Mind shifts must take place in order for new curriculum to be effectively implemented. Educators must develop a plan, refer back to the plan over a long period of time, and also reflect on the plan once it is implemented. Twenty-first century curriculum must include the following:
- Creativity and Innovation
- Critical Thinking and Problem Solving
- Communication and Collaboration
There are three mindshifts that (Costa & Kallick, 2010) focus on:
- FROM knowing right answers TO knowing how to behave when answers are not readily apparent.
- FROM transmitting meaning TO constructing meaning.
- FROM external evaluation TO self-assessment.
I found this book to be extremely eye-opening and very relevant to my own classroom. This book focused on a variety of trends and issues that are developing because of the evolution of technology. One of the first topics the book focuses on is curriculum revision. At my school, we have a group of teachers that are on our Instructional Leadership Team. There is one teacher from each subject and grade level who participate on this team. This team meets several times a month outside of school to analyze data and to focus on revising assessments. These people then share this information with their curriculum areas. I feel like the Instructional Leadership Team at my school is very similar to the Curriculum 21 Team that is mentioned in the book.
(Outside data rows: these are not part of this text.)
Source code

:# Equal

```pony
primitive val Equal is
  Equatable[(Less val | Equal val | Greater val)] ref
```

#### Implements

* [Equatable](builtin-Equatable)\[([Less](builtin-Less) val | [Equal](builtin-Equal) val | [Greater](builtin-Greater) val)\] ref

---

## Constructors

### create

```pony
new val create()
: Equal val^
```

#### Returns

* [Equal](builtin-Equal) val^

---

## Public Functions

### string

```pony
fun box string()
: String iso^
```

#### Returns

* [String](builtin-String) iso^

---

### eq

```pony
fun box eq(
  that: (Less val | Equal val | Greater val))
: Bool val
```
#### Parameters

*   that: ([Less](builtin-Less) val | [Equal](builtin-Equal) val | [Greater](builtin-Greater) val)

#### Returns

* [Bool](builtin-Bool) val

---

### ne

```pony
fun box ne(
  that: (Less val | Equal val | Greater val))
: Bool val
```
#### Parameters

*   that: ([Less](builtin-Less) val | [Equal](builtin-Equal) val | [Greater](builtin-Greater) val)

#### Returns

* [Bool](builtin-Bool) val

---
I also enjoyed this book because it was very content specific. Therefore, as a social studies teacher, I dived a little deeper into the sections based on my subject area. I may be biased but I feel like the most important topics throughout the book were focused on global connections. "Our national goal should be that all students must graduate from high school college-ready and globally competent, prepared to compete, connect, and cooperate with their peers around the world" (Stewart, 2010, p.101). Students must be globally competent. Students must have:
- Knowledge of other world regions, cultures, economies, and global issues
- Skills to communicate in languages other than English, to work in cross-cultural teams, and to assess information from different sources around the world
- Values of respect for other cultures and the dispositions to engage responsibility as an actor in the global context.
While earning my M.Ed., I took a course on multiculturalism. I truly believe it was one of the most important classes I have ever taken. It opened my eyes to ways in which I can make my students become better citizens and prepare them to be leaders in not only our nation but also around the world.